* Collected data entries *
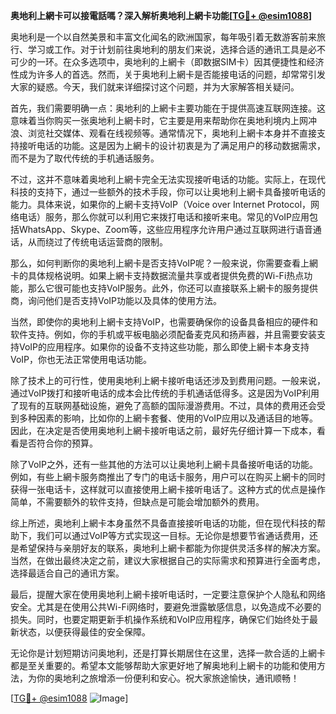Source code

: **奥地利上網卡可以接電話嗎？深入解析奥地利上網卡功能[[TG💪+ @esim1088](https://t.me/s/esim1088)]**

奥地利是一个以自然美景和丰富文化闻名的欧洲国家，每年吸引着无数游客前来旅行、学习或工作。对于计划前往奥地利的朋友们来说，选择合适的通讯工具是必不可少的一环。在众多选项中，奥地利的上網卡（即数据SIM卡）因其便捷性和经济性成为许多人的首选。然而，关于奥地利上網卡是否能接电话的问题，却常常引发大家的疑惑。今天，我们就来详细探讨这个问题，并为大家解答相关疑问。

首先，我们需要明确一点：奥地利的上網卡主要功能在于提供高速互联网连接。这意味着当你购买一张奥地利上網卡时，它主要是用来帮助你在奥地利境内上网冲浪、浏览社交媒体、观看在线视频等。通常情况下，奥地利上網卡本身并不直接支持接听电话的功能。这是因为上網卡的设计初衷是为了满足用户的移动数据需求，而不是为了取代传统的手机通话服务。

不过，这并不意味着奥地利上網卡完全无法实现接听电话的功能。实际上，在现代科技的支持下，通过一些额外的技术手段，你可以让奥地利上網卡具备接听电话的能力。具体来说，如果你的上網卡支持VoIP（Voice over Internet Protocol，网络电话）服务，那么你就可以利用它来拨打电话和接听来电。常见的VoIP应用包括WhatsApp、Skype、Zoom等，这些应用程序允许用户通过互联网进行语音通话，从而绕过了传统电话运营商的限制。

那么，如何判断你的奥地利上網卡是否支持VoIP呢？一般来说，你需要查看上網卡的具体规格说明。如果上網卡支持数据流量共享或者提供免费的Wi-Fi热点功能，那么它很可能也支持VoIP服务。此外，你还可以直接联系上網卡的服务提供商，询问他们是否支持VoIP功能以及具体的使用方法。

当然，即使你的奥地利上網卡支持VoIP，也需要确保你的设备具备相应的硬件和软件支持。例如，你的手机或平板电脑必须配备麦克风和扬声器，并且需要安装支持VoIP的应用程序。如果你的设备不支持这些功能，那么即使上網卡本身支持VoIP，你也无法正常使用电话功能。

除了技术上的可行性，使用奥地利上網卡接听电话还涉及到费用问题。一般来说，通过VoIP拨打和接听电话的成本会比传统的手机通话低得多。这是因为VoIP利用了现有的互联网基础设施，避免了高额的国际漫游费用。不过，具体的费用还会受到多种因素的影响，比如你的上網卡套餐、使用的VoIP应用以及通话目的地等。因此，在决定是否使用奥地利上網卡接听电话之前，最好先仔细计算一下成本，看看是否符合你的预算。

除了VoIP之外，还有一些其他的方法可以让奥地利上網卡具备接听电话的功能。例如，有些上網卡服务商推出了专门的电话卡服务，用户可以在购买上網卡的同时获得一张电话卡，这样就可以直接使用上網卡接听电话了。这种方式的优点是操作简单，不需要额外的软件支持，但缺点是可能会增加额外的费用。

综上所述，奥地利上網卡本身虽然不具备直接接听电话的功能，但在现代科技的帮助下，我们可以通过VoIP等方式实现这一目标。无论你是想要节省通话费用，还是希望保持与亲朋好友的联系，奥地利上網卡都能为你提供灵活多样的解决方案。当然，在做出最终决定之前，建议大家根据自己的实际需求和预算进行全面考虑，选择最适合自己的通讯方案。

最后，提醒大家在使用奥地利上網卡接听电话时，一定要注意保护个人隐私和网络安全。尤其是在使用公共Wi-Fi网络时，要避免泄露敏感信息，以免造成不必要的损失。同时，也要定期更新手机操作系统和VoIP应用程序，确保它们始终处于最新状态，以便获得最佳的安全保障。

无论你是计划短期访问奥地利，还是打算长期居住在这里，选择一款合适的上網卡都是至关重要的。希望本文能够帮助大家更好地了解奥地利上網卡的功能和使用方法，为你的奥地利之旅增添一份便利和安心。祝大家旅途愉快，通讯顺畅！

[[TG💪+ @esim1088](https://t.me/s/esim1088) ![Image](https://i.postimg.cc/4NQfJmqS/Snipaste-2025-05-13-00-14-12.png)]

* Task to complete *
Restate word for word each line of the data from the one with "当然，即使你的奥地利上網卡支" to the last, keeping both ends.

* Task result *
当然，即使你的奥地利上網卡支持VoIP，也需要确保你的设备具备相应的硬件和软件支持。例如，你的手机或平板电脑必须配备麦克风和扬声器，并且需要安装支持VoIP的应用程序。如果你的设备不支持这些功能，那么即使上網卡本身支持VoIP，你也无法正常使用电话功能。

除了技术上的可行性，使用奥地利上網卡接听电话还涉及到费用问题。一般来说，通过VoIP拨打和接听电话的成本会比传统的手机通话低得多。这是因为VoIP利用了现有的互联网基础设施，避免了高额的国际漫游费用。不过，具体的费用还会受到多种因素的影响，比如你的上網卡套餐、使用的VoIP应用以及通话目的地等。因此，在决定是否使用奥地利上網卡接听电话之前，最好先仔细计算一下成本，看看是否符合你的预算。

除了VoIP之外，还有一些其他的方法可以让奥地利上網卡具备接听电话的功能。例如，有些上網卡服务商推出了专门的电话卡服务，用户可以在购买上網卡的同时获得一张电话卡，这样就可以直接使用上網卡接听电话了。这种方式的优点是操作简单，不需要额外的软件支持，但缺点是可能会增加额外的费用。

综上所述，奥地利上網卡本身虽然不具备直接接听电话的功能，但在现代科技的帮助下，我们可以通过VoIP等方式实现这一目标。无论你是想要节省通话费用，还是希望保持与亲朋好友的联系，奥地利上網卡都能为你提供灵活多样的解决方案。当然，在做出最终决定之前，建议大家根据自己的实际需求和预算进行全面考虑，选择最适合自己的通讯方案。

最后，提醒大家在使用奥地利上網卡接听电话时，一定要注意保护个人隐私和网络安全。尤其是在使用公共Wi-Fi网络时，要避免泄露敏感信息，以免造成不必要的损失。同时，也要定期更新手机操作系统和VoIP应用程序，确保它们始终处于最新状态，以便获得最佳的安全保障。

无论你是计划短期访问奥地利，还是打算长期居住在这里，选择一款合适的上網卡都是至关重要的。希望本文能够帮助大家更好地了解奥地利上網卡的功能和使用方法，为你的奥地利之旅增添一份便利和安心。祝大家旅途愉快，通讯顺畅！

[[TG💪+ @esim1088](https://t.me/s/esim1088) ![Image](https://i.postimg.cc/4NQfJmqS/Snipaste-2025-05-13-00-14-12.png)]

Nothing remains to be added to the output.